She left the FBI office at 3:45 p.m., and according to DeVuono, she did not appear impaired or disoriented. According to her then-husband, Scot Brewer, when Gray returned home around 5:30 p.m., " she was walking funny, talking in slurred speech" and asking to see her mother, who had died ten years earlier. Brewer gave her sweet tea and a PopTart and " she slowly started to come back around."

C. The Trial

On August 5, 2010, a grand jury indicted Gray for giving false information regarding a bomb threat on an airplane in violation of 49 U.S.C. § 46507(1).[3] Gray pled not guilty.[4]
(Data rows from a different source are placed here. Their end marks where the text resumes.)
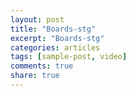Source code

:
 ```yaml
---
layout: post
title: "Boards-stg"
excerpt: "Boards-stg"
categories: articles
tags: [sample-post, video]
comments: true
share: true
---
```

<div class="apester-board" channel-id="5ec3a9e4bbd85ec5b36efc4e" board-title="test" height="225"></div>
<script async src="https://static.stg.apester.com/js/sdk/latest/apester-sdk.js"></script>
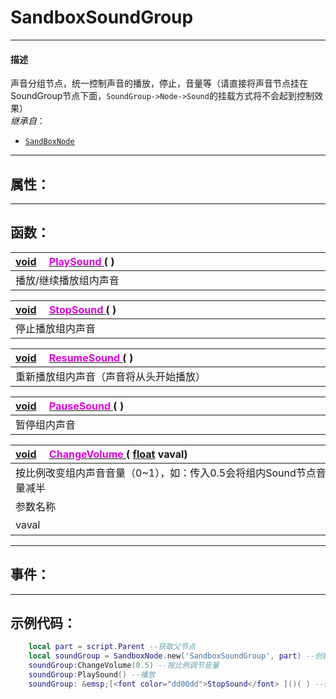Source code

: # SandboxSoundGroup
------------------------------------------------------------------------------------------
#### 描述

声音分组节点，统一控制声音的播放，停止，音量等（请直接将声音节点挂在SoundGroup节点下面，`SoundGroup->Node->Sound`的挂载方式将不会起到控制效果）<br>
*继承自*：

*  [`SandBoxNode`](/Api/Class/SandBoxNode.md)

------------------------------------------------------------------------------------------
## 属性：

------------------------------------------------------------------------------------------
## 函数：

|<div style="width:925px">[void](/Api/Parameter/void.md) &emsp;[<font color="dd00dd">PlaySound</font> ]()( )</div>|
|:-----------------------|
|播放/继续播放组内声音            |



|<div style="width:925px">[void](/Api/Parameter/void.md)  &emsp;[<font color="dd00dd">StopSound</font> ]()( )</div>|
|:---|
|停止播放组内声音|

|<div style="width:925px">[void](/Api/Parameter/void.md)  &emsp;[<font color="dd00dd">ResumeSound</font> ]()( )</div>|
|:---|
|重新播放组内声音（声音将从头开始播放）|

|<div style="width:925px">[void](/Api/Parameter/void.md)  &emsp;[<font color="dd00dd">PauseSound</font> ]()( )</div>|
|:---|
|暂停组内声音|

|<div style="width:500px">[void](/Api/Parameter/void.md)  &emsp;[<font color="dd00dd">ChangeVolume</font> ]()( [float](/Api/DataType/Float.md) vaval)</div>|<div style="width:100px"></div>|<div style="width:45px"></div>|<div style="width:400px"></div>|
|:---|:---|:---|:---|
|按比例改变组内声音音量（0~1），如：传入0.5会将组内Sound节点音量减半||||
|参数名称|类别|默认|描述|
|vaval|float||置组内声音音量（0~1），0.5音量减半|

------------------------------------------------------------------------------------------
## 事件：

------------------------------------------------------------------------------------------
## 示例代码：

```lua
	local part = script.Parent --获取父节点
	local soundGroup = SandboxNode.new('SandboxSoundGroup', part) --创建Sound节点
	soundGroup:ChangeVolume(0.5) --按比例调节音量
	soundGroup:PlaySound() --播放
	soundGroup: &emsp;[<font color="dd00dd">StopSound</font> ]()( ) --停止
```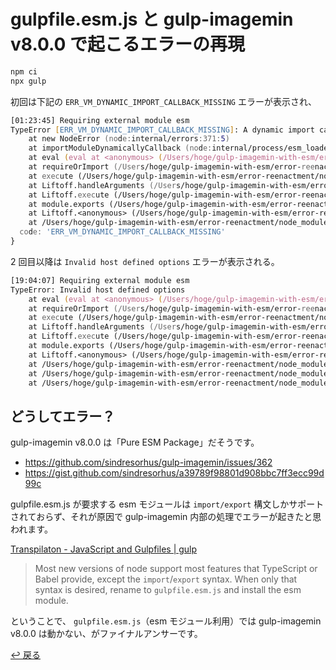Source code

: # gulpfile.esm.js と gulp-imagemin v8.0.0 で起こるエラーの再現

```zsh
npm ci
npx gulp
```

初回は下記の `ERR_VM_DYNAMIC_IMPORT_CALLBACK_MISSING` エラーが表示され、

```zsh
[01:23:45] Requiring external module esm
TypeError [ERR_VM_DYNAMIC_IMPORT_CALLBACK_MISSING]: A dynamic import callback was not specified.
    at new NodeError (node:internal/errors:371:5)
    at importModuleDynamicallyCallback (node:internal/process/esm_loader:39:9)
    at eval (eval at <anonymous> (/Users/hoge/gulp-imagemin-with-esm/error-reenactment/node_modules/gulp-cli/lib/shared/require-or-import.js:10:15), <anonymous>:3:1)
    at requireOrImport (/Users/hoge/gulp-imagemin-with-esm/error-reenactment/node_modules/gulp-cli/lib/shared/require-or-import.js:24:7)
    at execute (/Users/hoge/gulp-imagemin-with-esm/error-reenactment/node_modules/gulp-cli/lib/versioned/^4.0.0/index.js:37:3)
    at Liftoff.handleArguments (/Users/hoge/gulp-imagemin-with-esm/error-reenactment/node_modules/gulp-cli/index.js:211:24)
    at Liftoff.execute (/Users/hoge/gulp-imagemin-with-esm/error-reenactment/node_modules/liftoff/index.js:201:12)
    at module.exports (/Users/hoge/gulp-imagemin-with-esm/error-reenactment/node_modules/flagged-respawn/index.js:51:3)
    at Liftoff.<anonymous> (/Users/hoge/gulp-imagemin-with-esm/error-reenactment/node_modules/liftoff/index.js:191:5)
    at /Users/hoge/gulp-imagemin-with-esm/error-reenactment/node_modules/liftoff/index.js:149:9 {
  code: 'ERR_VM_DYNAMIC_IMPORT_CALLBACK_MISSING'
}
```

2 回目以降は `Invalid host defined options` エラーが表示される。

```zsh
[19:04:07] Requiring external module esm
TypeError: Invalid host defined options
    at eval (eval at <anonymous> (/Users/hoge/gulp-imagemin-with-esm/error-reenactment/node_modules/gulp-cli/lib/shared/require-or-import.js:10:15), <anonymous>:3:1)
    at requireOrImport (/Users/hoge/gulp-imagemin-with-esm/error-reenactment/node_modules/gulp-cli/lib/shared/require-or-import.js:24:7)
    at execute (/Users/hoge/gulp-imagemin-with-esm/error-reenactment/node_modules/gulp-cli/lib/versioned/^4.0.0/index.js:37:3)
    at Liftoff.handleArguments (/Users/hoge/gulp-imagemin-with-esm/error-reenactment/node_modules/gulp-cli/index.js:211:24)
    at Liftoff.execute (/Users/hoge/gulp-imagemin-with-esm/error-reenactment/node_modules/liftoff/index.js:201:12)
    at module.exports (/Users/hoge/gulp-imagemin-with-esm/error-reenactment/node_modules/flagged-respawn/index.js:51:3)
    at Liftoff.<anonymous> (/Users/hoge/gulp-imagemin-with-esm/error-reenactment/node_modules/liftoff/index.js:191:5)
    at /Users/hoge/gulp-imagemin-with-esm/error-reenactment/node_modules/liftoff/index.js:149:9
    at /Users/hoge/gulp-imagemin-with-esm/error-reenactment/node_modules/v8flags/index.js:162:14
    at /Users/hoge/gulp-imagemin-with-esm/error-reenactment/node_modules/v8flags/index.js:41:14
```

## どうしてエラー？

gulp-imagemin v8.0.0 は「Pure ESM Package」だそうです。

- https://github.com/sindresorhus/gulp-imagemin/issues/362
- https://gist.github.com/sindresorhus/a39789f98801d908bbc7ff3ecc99d99c

gulpfile.esm.js が要求する esm モジュールは `import/export` 構文しかサポートされておらず、それが原因で gulp-imagemin 内部の処理でエラーが起きたと思われます。

[Transpilaton - JavaScript and Gulpfiles | gulp](https://gulpjs.com/docs/en/getting-started/javascript-and-gulpfiles#transpilation)

> Most new versions of node support most features that TypeScript or Babel provide, except the `import`/`export` syntax. When only that syntax is desired, rename to `gulpfile.esm.js` and install the esm module.

ということで、 `gulpfile.esm.js`（esm モジュール利用）では gulp-imagemin v8.0.0 は動かない、がファイナルアンサーです。

[↩︎ 戻る](/oti/gulp-imagemin-with-esm)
During the four-day trial that ensued, the government introduced Gray's signed confession into evidence, and elicited testimony from the FBI Special Agents, American Airlines employees, and several crew members of Flight 1318 about the bomb hoax incident and subsequent investigation. Flight Attendant Stacy Hyde testified to a possible motive, saying that Gray was " very upset with" American Airlines's handling of a medical issue she'd had. On direct examination, Hyde recalled that, previous to the day of the flight, Gray had told her " that she was going to, 'Get back at them.'" During cross-examination, Hyde was shown the statement she made to a state police officer immediately following the bomb hoax. At that time, she did not report that Gray said she'd " get back at" American Airlines. Rather, she quoted Gray as saying " They'll never be able to fire me, I'll have to quit."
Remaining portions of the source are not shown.